Utor is a Marshallese word for squall line, and has been used for three tropical cyclones in the Western Pacific--in 2001, 2006, and 2013. Typhoon Utor is called Typhoon Labuyo in the Philippines. Utor's 150 mph winds make it the strongest tropical cyclone globally so far in 2013. Earth's previous most powerful tropical cyclone of 2013 was Typhoon Soulik, which reached Category 4 strength with 145 mph winds on July 10. Soulik weakened to a Category 2 storm before hitting Taiwan on July 12.


Figure 1. MODIS satellite image of Typhoon Utor taken at 04:30 UTC on Sunday, August 11. Image credit: NASA.

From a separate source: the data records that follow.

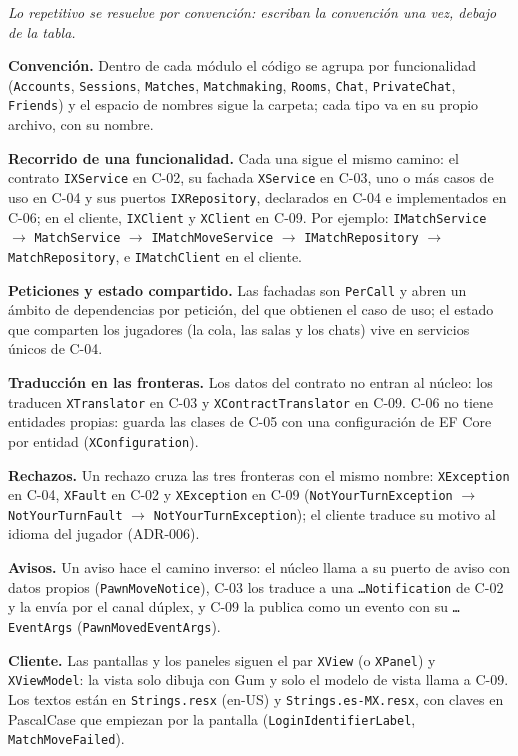 \documentclass[11pt,letterpaper]{article}
\newcommand{\hint}[1]{{\itshape\color{black!70}#1}\par} %
\begin{document}
\hint{Lo repetitivo se resuelve por convención: escriban la convención una vez, debajo de la tabla.}
\begingroup\setlength{\emergencystretch}{2em}
\textbf{Convención.} Dentro de cada módulo el código se agrupa por funcionalidad (\texttt{Accounts}, \texttt{Sessions}, \texttt{Matches}, \texttt{Matchmaking}, \texttt{Rooms}, \texttt{Chat}, \texttt{PrivateChat}, \texttt{Friends}) y el espacio de nombres sigue la carpeta; cada tipo va en su propio archivo, con su nombre.\par
\textbf{Recorrido de una funcionalidad.} Cada una sigue el mismo camino: el contrato \texttt{IXService} en C-02, su fachada \texttt{XService} en C-03, uno o más casos de uso en C-04 y sus puertos \texttt{IXRepository}, declarados en C-04 e implementados en C-06; en el cliente, \texttt{IXClient} y \texttt{XClient} en C-09. Por ejemplo: \texttt{IMatchService} $\rightarrow$ \texttt{MatchService} $\rightarrow$ \texttt{IMatchMoveService} $\rightarrow$ \texttt{IMatchRepository} $\rightarrow$ \texttt{MatchRepository}, e \texttt{IMatchClient} en el cliente.\par
\textbf{Peticiones y estado compartido.} Las fachadas son \texttt{PerCall} y abren un ámbito de dependencias por petición, del que obtienen el caso de uso; el estado que comparten los jugadores (la cola, las salas y los chats) vive en servicios únicos de C-04.\par
\textbf{Traducción en las fronteras.} Los datos del contrato no entran al núcleo: los traducen \texttt{XTranslator} en C-03 y \texttt{XContractTranslator} en C-09. C-06 no tiene entidades propias: guarda las clases de C-05 con una configuración de EF Core por entidad (\texttt{XConfiguration}).\par
\textbf{Rechazos.} Un rechazo cruza las tres fronteras con el mismo nombre: \texttt{XException} en C-04, \texttt{XFault} en C-02 y \texttt{XException} en C-09 (\texttt{NotYourTurnException} $\rightarrow$ \texttt{NotYourTurnFault} $\rightarrow$ \texttt{NotYourTurnException}); el cliente traduce su motivo al idioma del jugador (ADR-006).\par
\textbf{Avisos.} Un aviso hace el camino inverso: el núcleo llama a su puerto de aviso con datos propios (\texttt{PawnMoveNotice}), C-03 los traduce a una \texttt{…Notification} de C-02 y la envía por el canal dúplex, y C-09 la publica como un evento con su \texttt{…EventArgs} (\texttt{PawnMovedEventArgs}).\par
\textbf{Cliente.} Las pantallas y los paneles siguen el par \texttt{XView} (o \texttt{XPanel}) y \texttt{XViewModel}: la vista solo dibuja con Gum y solo el modelo de vista llama a C-09. Los textos están en \texttt{Strings.resx} (en-US) y \texttt{Strings.es-MX.resx}, con claves en PascalCase que empiezan por la pantalla (\texttt{LoginIdentifierLabel}, \texttt{MatchMoveFailed}).\par
\endgroup
\end{document}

The Philippines no stranger to powerful typhoons
The Philippines lie in the most tropical cyclone-prone waters on Earth, and rarely escape a year without experiencing a devastating typhoon. Usually, these storms impact the northern Philippine island of Luzon, but last year, Earth's deadliest weather disaster of 2012 occurred on the southern Philippine island of Mindanao, where Super Typhoon Bopha struck as a Category 5 super typhoon with winds of 160 mph (260 km/h), on December 3. Bopha made two additional landfalls in the Philippines, on central Visayas and on Palawan, on December 4. The typhoon left 1901 people dead, mostly on the island of Mindanao, making Bopha the 2nd deadliest typhoon in Philippine history. Bopha affected over 5.4 million people and left over 700,000 people homeless. With damages estimated at $1.7 billion, Bopha was the costliest natural disaster in Philippines history.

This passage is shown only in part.